* [Stored data]:
────────────────────────────────────────
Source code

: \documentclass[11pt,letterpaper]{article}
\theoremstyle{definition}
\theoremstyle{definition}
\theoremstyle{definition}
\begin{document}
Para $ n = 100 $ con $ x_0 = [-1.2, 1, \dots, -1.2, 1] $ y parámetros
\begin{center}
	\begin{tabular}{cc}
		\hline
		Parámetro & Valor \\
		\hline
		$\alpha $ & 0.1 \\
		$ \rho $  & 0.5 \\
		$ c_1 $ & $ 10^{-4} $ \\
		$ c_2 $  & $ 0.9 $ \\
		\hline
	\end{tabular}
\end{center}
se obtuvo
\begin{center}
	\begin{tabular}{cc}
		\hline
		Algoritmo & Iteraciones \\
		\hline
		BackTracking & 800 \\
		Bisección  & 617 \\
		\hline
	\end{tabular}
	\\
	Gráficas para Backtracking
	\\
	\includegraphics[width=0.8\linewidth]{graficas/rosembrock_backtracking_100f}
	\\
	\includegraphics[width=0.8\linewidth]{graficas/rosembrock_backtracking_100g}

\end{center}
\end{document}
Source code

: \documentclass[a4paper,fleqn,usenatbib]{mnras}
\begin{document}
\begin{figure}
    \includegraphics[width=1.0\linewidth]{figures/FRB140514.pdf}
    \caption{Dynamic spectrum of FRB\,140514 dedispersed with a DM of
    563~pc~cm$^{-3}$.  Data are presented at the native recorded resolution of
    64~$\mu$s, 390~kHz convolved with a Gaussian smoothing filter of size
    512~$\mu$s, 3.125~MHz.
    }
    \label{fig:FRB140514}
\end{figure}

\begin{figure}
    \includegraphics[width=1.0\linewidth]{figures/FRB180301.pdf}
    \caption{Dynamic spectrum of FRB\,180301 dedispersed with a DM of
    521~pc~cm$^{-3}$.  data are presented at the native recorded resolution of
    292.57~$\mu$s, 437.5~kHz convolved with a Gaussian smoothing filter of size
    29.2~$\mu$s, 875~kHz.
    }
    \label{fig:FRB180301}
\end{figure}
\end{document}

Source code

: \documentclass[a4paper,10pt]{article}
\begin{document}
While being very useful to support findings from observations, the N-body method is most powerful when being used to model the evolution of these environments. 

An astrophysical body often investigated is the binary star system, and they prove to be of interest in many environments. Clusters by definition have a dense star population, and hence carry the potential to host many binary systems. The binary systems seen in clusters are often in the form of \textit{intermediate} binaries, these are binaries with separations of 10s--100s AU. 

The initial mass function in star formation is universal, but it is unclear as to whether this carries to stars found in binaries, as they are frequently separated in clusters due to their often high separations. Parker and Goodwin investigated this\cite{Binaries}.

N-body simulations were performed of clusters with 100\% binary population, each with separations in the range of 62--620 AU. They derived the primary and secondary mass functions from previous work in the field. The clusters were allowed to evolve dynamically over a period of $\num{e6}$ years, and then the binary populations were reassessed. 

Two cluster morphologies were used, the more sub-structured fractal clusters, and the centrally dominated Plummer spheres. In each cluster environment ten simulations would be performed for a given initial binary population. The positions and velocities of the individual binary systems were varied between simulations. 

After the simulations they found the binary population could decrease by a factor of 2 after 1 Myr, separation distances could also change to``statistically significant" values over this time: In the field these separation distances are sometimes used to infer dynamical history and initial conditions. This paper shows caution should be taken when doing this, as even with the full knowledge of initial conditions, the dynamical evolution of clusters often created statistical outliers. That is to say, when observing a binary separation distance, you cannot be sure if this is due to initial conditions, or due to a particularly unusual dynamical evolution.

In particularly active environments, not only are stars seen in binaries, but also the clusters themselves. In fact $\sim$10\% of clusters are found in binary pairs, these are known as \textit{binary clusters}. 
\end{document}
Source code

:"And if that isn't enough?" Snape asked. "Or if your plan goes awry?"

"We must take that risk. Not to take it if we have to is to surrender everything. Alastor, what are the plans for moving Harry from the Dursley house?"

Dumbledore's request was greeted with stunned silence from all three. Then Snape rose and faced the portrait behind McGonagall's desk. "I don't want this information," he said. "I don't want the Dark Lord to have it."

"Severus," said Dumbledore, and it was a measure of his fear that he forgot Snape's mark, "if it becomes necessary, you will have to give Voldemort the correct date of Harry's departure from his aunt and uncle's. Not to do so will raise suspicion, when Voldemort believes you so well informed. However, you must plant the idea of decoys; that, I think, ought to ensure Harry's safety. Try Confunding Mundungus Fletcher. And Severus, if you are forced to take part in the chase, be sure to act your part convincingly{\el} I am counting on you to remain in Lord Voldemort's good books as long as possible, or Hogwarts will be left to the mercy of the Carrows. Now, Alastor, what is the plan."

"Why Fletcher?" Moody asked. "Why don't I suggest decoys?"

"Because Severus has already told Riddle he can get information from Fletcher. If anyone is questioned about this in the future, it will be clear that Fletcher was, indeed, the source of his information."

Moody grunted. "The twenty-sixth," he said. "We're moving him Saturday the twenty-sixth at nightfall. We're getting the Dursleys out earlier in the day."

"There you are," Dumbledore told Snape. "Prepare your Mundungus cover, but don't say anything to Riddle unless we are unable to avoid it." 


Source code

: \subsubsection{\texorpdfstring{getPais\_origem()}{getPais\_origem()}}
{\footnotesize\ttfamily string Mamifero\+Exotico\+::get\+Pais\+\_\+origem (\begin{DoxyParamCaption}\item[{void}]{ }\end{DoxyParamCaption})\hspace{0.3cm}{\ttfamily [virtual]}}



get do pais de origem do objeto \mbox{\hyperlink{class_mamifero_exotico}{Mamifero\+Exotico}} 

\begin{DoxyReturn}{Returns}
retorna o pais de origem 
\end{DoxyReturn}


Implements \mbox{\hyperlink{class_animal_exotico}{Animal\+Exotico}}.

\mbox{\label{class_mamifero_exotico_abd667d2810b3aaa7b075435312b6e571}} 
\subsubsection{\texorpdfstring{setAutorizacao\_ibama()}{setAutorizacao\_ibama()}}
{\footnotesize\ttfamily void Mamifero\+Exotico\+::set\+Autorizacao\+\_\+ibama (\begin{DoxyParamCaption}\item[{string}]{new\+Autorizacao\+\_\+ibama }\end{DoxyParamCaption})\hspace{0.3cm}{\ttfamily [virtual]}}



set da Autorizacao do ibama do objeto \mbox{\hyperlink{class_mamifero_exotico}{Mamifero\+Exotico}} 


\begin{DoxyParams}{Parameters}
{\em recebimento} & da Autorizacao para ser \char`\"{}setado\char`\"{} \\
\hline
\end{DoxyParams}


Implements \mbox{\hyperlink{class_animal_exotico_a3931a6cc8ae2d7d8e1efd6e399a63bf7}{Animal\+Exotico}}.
────────────────────────────────────────
* [Task description]:
Set down each line exactly as it appears, starting at the top of the data and ending at the line containing "FRB\,140514 dedispersed with a DM of", and include no other lines.

* [Written reply]:
Source code

: \documentclass[11pt,letterpaper]{article}
\theoremstyle{definition}
\theoremstyle{definition}
\theoremstyle{definition}
\begin{document}
Para $ n = 100 $ con $ x_0 = [-1.2, 1, \dots, -1.2, 1] $ y parámetros
\begin{center}
	\begin{tabular}{cc}
		\hline
		Parámetro & Valor \\
		\hline
		$\alpha $ & 0.1 \\
		$ \rho $  & 0.5 \\
		$ c_1 $ & $ 10^{-4} $ \\
		$ c_2 $  & $ 0.9 $ \\
		\hline
	\end{tabular}
\end{center}
se obtuvo
\begin{center}
	\begin{tabular}{cc}
		\hline
		Algoritmo & Iteraciones \\
		\hline
		BackTracking & 800 \\
		Bisección  & 617 \\
		\hline
	\end{tabular}
	\\
	Gráficas para Backtracking
	\\
	\includegraphics[width=0.8\linewidth]{graficas/rosembrock_backtracking_100f}
	\\
	\includegraphics[width=0.8\linewidth]{graficas/rosembrock_backtracking_100g}

\end{center}
\end{document}
Source code

: \documentclass[a4paper,fleqn,usenatbib]{mnras}
\begin{document}
\begin{figure}
    \includegraphics[width=1.0\linewidth]{figures/FRB140514.pdf}
    \caption{Dynamic spectrum of FRB\,140514 dedispersed with a DM of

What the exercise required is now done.